Caveat: don’t overpromise. If you deliver on your goods, you will build a loyal following. If you don’t, you will be banished to irrelevancy in no time.
6. Use Coschedule’s or Sharethrough’s Headline Analyzers
Both Coschedule and Sharethrough offer free headline analyzers on their websites that will grade your headline as well as provide statistics and advice on how you can improve it. They mention many of the concepts covered in this article, and many more. When it comes to crafting headlines that catch eyes and earn clicks, there’s no better tool than what these industry experts offer.
Coschedule focuses on blog articles or content while Sharethrough is geared towards ads, but much of their advice is the same.
7. Open Up About A Personal Topic
There’s a reason that doing scary things pays off: most people are too scared to do them. If you are willing to tread on ground that others won’t you gain some street cred. Doing so takes courage, and your content will be more unique and more valuable. Sensitive subjects can be a big draw if well crafted, and you can earn a lot of respect this way.
That doesn’t mean you need to overshare, or make every piece of content deeply personal. Open up when you’re ready, and when you feel you can make sense of your past trauma, illness, breakup, or whatever else. The advice you give here can reach much deeper into your audience’s collective souls, and if done well this will create a devoted following.
8. Be Realistic
People can sniff out a lie. If you’re promising something unrealistic, people will laugh you off as a snake oil salesman and move on. On the other hand, stating something realistic, or even erring on the underside, sounds more achievable and makes you look more genuine.
Telling someone you can help them save $6,000 in the next 2 months is pointless, but offering to help people save $3 a day? Realistic, achievable, and amounts to a big difference over the course of a full year.
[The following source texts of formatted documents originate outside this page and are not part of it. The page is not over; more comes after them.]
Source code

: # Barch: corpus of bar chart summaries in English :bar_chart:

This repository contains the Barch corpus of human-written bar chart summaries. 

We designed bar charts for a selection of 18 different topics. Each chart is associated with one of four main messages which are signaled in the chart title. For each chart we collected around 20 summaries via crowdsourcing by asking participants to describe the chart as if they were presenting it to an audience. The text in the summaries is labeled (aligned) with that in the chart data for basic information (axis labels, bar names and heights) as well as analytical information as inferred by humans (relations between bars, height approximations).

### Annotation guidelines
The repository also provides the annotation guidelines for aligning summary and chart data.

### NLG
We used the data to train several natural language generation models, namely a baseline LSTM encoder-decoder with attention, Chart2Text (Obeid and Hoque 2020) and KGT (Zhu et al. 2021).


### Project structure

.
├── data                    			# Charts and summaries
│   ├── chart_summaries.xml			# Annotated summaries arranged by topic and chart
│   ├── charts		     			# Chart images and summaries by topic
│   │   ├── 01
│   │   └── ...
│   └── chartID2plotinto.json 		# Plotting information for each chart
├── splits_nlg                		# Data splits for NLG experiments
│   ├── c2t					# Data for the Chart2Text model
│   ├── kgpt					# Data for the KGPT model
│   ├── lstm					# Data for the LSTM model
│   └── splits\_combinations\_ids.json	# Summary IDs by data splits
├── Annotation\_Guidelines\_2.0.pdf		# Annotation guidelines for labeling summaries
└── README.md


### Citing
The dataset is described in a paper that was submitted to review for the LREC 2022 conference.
9. Use Your Audience’s Lingo
Speaking in language your audience uses is a huge advantage, especially if it’s slang. In this episode of the podcast, Stefan Georgi recommends seeking out user forums and product reviews to find out how your audience speaks and mimicking that back to them. Stefan noticed that gun enthusiasts abbreviated “The Second Amendment” to simply “2-A.” Using that abbreviation helped Stefan stand out to his audience and build credibility, translating into more clicks and more conversions.
10. The Emotional Game
Playing the emotional game is a slippery slope, but when done well it is one of the best tricks to have in your back pocket. The key, according to Coschedule, is either not to go overboard… or go WAY overboard.
Employing one key positive or negative word in your headline (‘doubt,’ ‘risk,’ ‘hottest,’ ‘funniest’), helps spark interest, as does going overboard with a bunch of words packed in. Its the middle ground you want to avoid.
Pro-tip: the negative words actually evoke a stronger reaction, but be careful here, because evoking fear too much can cast your brand in a bad light and wear people down.
What’s left unsaid? While a good article will go underappreciated if it doesn’t have a good headline, a great headline connected to a terrible article will just annoy your users and make them distrust you. You need to walk the fine line between grabbing people’s attention, and actually creating legitimate content to take advantage of it. If you can finagle that, you can find yourself quitting your day job and working with a margarita in hand before you know it.